The Challenge RAID storage system provides a compact, high-capacity, high-availability source of disk storage for your Challenge S, DM, L, or XL server system. The storage system offers a large capacity of high-availability disk storage in multiple disk modules that you can replace when the storage system is turned on.
Only Silicon Graphics service personnel authorized to open the computer cabinet and replace parts should install or replace the SCSI–2 interface. You can replace the disk modules by following instructions in Chapter 5 in this guide.
A Challenge server can support multiple Challenge RAID storage systems. The various storage system configurations, along with their availability and performance features, are explained in Chapter 2 in this guide.
The number of Challenge RAID deskside storage systems or rack chassis assemblies that can be connected on one SCSI bus is limited by the recommended SCSI bus length limit of 60 feet, as diagrammed in Figure 1-3.
|Caution: Although the SCSI bus absolute length limit is 80 feet, exceeding 60 feet on the SCSI bus is not recommended.
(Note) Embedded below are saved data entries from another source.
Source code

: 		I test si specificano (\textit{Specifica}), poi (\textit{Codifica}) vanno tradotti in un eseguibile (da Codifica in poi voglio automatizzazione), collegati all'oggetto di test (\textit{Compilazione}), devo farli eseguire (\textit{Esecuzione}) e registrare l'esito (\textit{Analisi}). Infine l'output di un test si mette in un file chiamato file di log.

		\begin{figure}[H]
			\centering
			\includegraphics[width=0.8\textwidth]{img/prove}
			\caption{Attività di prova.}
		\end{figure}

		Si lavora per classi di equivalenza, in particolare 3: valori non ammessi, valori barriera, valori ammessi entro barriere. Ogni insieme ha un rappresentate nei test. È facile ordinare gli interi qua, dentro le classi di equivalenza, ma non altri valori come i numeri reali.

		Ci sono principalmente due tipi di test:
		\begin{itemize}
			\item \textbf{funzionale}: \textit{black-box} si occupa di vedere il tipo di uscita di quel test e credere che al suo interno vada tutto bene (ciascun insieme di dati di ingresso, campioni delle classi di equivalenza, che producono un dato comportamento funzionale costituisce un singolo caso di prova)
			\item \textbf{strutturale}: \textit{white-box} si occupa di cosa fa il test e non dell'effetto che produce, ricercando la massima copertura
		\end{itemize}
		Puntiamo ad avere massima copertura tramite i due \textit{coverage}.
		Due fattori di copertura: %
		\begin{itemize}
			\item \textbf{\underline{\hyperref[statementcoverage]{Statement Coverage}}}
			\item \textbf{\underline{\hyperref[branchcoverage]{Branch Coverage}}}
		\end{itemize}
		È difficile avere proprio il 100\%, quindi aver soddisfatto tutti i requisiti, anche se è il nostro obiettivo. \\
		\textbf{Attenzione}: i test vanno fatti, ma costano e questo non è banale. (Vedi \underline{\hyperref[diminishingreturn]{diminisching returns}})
When cable lengths exceed 60 feet, problems can occur on the SCSI mezzanine card, the IO4B board, or both.|
The Challenge RAID deskside storage system, or each chassis assembly in the Challenge RAID rack, consists of these components:
one or more host SCSI–2 interfaces that are either
native to the POWER Channel™ 2 I/O controller (IO4 board) in the Challenge server
HIO add-on cards (mezzanine cards) on the POWER Channel 2 I/O controller
one or two storage-control processors (SPs)
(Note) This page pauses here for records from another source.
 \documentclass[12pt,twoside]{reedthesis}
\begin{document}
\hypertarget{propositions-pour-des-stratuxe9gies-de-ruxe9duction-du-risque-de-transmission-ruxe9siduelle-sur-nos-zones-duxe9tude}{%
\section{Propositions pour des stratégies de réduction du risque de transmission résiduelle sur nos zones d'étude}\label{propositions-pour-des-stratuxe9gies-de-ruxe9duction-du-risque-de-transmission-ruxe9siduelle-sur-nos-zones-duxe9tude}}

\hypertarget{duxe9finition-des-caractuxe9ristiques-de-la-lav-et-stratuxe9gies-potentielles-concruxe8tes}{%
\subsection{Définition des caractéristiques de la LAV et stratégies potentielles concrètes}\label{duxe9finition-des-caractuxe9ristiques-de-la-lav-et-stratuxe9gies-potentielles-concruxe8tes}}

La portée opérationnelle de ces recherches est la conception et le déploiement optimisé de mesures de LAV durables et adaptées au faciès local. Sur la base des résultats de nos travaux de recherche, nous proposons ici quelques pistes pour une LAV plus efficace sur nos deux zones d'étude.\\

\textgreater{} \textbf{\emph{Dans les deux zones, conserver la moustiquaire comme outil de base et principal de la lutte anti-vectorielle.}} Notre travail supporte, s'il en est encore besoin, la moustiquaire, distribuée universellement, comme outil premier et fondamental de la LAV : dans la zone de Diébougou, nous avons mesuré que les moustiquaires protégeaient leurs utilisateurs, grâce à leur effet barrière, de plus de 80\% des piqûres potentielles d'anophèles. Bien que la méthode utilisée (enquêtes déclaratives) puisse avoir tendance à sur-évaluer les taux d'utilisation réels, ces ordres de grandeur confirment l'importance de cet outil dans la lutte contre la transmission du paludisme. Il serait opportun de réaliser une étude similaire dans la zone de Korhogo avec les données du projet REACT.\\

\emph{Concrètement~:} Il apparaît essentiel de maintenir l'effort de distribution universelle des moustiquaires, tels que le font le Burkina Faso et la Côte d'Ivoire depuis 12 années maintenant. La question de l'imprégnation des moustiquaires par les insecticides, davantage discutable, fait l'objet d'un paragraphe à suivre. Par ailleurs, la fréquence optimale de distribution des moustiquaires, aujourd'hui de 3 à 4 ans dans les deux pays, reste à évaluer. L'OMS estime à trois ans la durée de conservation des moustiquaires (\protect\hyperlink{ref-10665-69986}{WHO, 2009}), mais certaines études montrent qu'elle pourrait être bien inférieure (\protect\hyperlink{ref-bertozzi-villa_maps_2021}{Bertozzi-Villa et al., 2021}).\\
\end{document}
5 to 20 disk modules in groups of five
one fan module containing six fans, wired in two groups of three fans each
two or three power supplies (VSCs, or voltage semi-regulated converters)
one battery backup unit (BBU) for storage system caching (optional)
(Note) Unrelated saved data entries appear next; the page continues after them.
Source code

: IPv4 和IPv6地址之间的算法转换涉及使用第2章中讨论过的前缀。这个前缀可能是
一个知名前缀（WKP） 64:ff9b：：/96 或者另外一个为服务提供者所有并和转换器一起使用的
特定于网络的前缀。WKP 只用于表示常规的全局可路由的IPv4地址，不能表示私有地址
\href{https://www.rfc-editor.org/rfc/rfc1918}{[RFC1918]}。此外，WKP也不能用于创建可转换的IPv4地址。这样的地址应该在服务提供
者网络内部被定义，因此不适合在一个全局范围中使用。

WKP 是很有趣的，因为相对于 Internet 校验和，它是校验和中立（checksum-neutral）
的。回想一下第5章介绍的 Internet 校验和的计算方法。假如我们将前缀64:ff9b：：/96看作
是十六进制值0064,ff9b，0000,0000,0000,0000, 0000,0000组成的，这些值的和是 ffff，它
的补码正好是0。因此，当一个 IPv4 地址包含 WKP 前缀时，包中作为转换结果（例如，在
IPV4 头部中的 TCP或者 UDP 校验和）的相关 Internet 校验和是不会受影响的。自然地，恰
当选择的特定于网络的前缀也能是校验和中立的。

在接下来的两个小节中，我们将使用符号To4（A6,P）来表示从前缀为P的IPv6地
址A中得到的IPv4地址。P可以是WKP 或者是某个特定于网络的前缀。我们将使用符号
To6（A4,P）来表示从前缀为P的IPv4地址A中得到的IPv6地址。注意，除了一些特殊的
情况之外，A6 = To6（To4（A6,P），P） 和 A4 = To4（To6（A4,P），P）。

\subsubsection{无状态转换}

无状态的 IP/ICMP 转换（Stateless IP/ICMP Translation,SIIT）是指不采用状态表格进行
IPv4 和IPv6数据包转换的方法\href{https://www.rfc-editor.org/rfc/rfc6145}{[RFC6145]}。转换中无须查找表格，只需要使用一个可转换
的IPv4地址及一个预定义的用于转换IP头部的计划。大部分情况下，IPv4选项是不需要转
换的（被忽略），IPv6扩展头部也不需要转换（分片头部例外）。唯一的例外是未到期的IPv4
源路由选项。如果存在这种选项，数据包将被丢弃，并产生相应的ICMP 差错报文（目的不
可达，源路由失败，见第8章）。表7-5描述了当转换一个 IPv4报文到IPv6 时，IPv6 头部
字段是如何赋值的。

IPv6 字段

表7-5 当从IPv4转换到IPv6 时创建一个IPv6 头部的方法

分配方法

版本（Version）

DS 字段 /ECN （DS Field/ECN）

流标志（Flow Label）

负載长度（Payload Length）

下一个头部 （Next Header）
The Challenge server holds the SCSI–2 interface(s); the Challenge RAID storage system chassis holds the other components.
The SCSI–2 interface transfers data between host memory and the SCSI–2 differential bus. A cable connects the SCSI–2 interface to the SP(s) in the storage-system cabinet, as diagrammed in Figure 1-4. The SCSI–2 interface has an operating system-specific device name and ID number.
The storage-control processor (SP) is a printed circuit board with memory modules that resides in the storage-system cabinet. It controls the disk modules in the storage system through a synchronous SCSI–2 bus. An SP has five internal fast/narrow SCSI buses, each supporting four disk modules, for a total of 20 disk modules.
Figure 1-4 diagrams a Challenge RAID storage system with one SP.
For higher performance, a Challenge RAID storage system can support an additional SP. The second SP provides a second path to the storage system, so both SPs can connect to the same host or two different hosts, as diagrammed in Figure 1-5 and Figure 1-6. With two SPs, the storage system can support storage system caching, whereby each SP temporarily stores modified data in its memory and writes the data to disk at the most expedient time.
Note that the disk modules are owned by the SP, and not by the host, the SCSI-2 bus, or the storage system.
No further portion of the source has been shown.